* Given data:
:::::
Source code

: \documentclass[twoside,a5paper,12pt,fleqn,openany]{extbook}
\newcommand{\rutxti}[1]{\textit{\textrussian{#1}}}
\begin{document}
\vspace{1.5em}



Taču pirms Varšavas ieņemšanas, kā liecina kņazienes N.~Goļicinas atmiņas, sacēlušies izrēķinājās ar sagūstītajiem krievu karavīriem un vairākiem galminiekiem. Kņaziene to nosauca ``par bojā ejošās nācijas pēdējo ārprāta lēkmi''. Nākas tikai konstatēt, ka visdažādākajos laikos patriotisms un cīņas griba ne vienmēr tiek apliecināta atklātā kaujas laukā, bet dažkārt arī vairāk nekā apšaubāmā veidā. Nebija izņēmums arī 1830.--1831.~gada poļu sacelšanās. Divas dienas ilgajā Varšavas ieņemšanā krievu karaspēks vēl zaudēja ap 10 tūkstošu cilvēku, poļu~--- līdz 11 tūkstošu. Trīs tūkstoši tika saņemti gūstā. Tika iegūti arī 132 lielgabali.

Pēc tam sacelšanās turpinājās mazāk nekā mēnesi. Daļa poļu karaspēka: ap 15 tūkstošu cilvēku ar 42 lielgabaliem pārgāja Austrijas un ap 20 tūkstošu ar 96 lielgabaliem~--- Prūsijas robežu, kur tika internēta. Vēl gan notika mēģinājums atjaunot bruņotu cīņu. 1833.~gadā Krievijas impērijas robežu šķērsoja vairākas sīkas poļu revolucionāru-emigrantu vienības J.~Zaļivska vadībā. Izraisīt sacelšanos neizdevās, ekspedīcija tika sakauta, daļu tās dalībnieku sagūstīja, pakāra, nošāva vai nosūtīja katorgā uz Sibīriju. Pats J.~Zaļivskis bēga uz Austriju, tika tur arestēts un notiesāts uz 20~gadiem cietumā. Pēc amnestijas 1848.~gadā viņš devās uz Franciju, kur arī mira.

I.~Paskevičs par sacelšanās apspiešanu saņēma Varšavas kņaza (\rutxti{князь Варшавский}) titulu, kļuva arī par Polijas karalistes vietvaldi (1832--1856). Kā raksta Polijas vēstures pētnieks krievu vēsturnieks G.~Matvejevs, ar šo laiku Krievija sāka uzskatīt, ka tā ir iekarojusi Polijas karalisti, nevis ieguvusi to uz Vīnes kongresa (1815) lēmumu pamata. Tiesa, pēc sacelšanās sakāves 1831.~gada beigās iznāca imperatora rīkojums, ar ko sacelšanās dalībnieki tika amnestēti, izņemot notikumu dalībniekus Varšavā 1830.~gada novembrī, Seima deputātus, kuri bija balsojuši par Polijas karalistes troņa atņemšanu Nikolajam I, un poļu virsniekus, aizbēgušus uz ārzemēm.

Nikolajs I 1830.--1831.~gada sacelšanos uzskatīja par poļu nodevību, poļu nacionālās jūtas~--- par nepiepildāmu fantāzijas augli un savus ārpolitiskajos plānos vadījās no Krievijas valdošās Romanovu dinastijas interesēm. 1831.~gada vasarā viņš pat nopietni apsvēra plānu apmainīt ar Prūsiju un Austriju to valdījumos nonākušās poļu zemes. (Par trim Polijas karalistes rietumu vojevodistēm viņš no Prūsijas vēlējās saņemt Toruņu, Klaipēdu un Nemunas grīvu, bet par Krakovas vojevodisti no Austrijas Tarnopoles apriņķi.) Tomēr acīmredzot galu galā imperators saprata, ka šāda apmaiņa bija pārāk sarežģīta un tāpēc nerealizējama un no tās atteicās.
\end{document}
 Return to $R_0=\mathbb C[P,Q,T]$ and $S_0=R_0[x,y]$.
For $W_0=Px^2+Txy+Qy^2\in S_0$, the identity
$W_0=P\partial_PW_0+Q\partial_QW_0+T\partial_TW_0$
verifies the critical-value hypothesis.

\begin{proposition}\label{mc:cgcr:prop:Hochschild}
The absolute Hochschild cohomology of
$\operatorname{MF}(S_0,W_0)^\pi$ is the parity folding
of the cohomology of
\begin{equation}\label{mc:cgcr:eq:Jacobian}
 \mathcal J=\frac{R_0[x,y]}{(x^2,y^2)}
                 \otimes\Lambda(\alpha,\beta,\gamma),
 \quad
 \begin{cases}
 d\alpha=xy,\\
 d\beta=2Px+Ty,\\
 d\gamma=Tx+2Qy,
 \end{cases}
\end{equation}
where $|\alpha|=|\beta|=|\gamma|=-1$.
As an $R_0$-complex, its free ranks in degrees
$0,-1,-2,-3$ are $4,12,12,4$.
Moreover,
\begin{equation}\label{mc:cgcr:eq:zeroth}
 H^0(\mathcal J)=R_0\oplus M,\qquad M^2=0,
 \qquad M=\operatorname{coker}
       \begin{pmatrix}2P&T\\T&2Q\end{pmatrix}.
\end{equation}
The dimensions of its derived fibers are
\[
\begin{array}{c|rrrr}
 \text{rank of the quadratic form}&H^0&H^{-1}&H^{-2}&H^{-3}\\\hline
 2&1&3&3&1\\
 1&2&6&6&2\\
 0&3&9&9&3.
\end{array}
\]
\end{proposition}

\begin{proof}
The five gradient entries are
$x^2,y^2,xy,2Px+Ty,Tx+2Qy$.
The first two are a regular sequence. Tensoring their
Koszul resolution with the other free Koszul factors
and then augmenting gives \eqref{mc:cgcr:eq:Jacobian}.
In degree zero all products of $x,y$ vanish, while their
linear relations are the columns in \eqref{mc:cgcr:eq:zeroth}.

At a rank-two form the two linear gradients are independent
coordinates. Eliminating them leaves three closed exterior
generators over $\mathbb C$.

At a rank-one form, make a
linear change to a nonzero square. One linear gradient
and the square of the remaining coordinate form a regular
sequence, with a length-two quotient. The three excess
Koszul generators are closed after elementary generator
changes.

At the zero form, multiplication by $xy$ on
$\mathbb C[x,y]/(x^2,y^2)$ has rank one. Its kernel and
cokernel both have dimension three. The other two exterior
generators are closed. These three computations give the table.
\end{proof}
:::::
Output exactly the lines of the data that run from the one containing "Koszul generators are" to the very last line, and no others.

* Output of the task:
Koszul generators are closed after elementary generator
changes.

At the zero form, multiplication by $xy$ on
$\mathbb C[x,y]/(x^2,y^2)$ has rank one. Its kernel and
cokernel both have dimension three. The other two exterior
generators are closed. These three computations give the table.
\end{proof}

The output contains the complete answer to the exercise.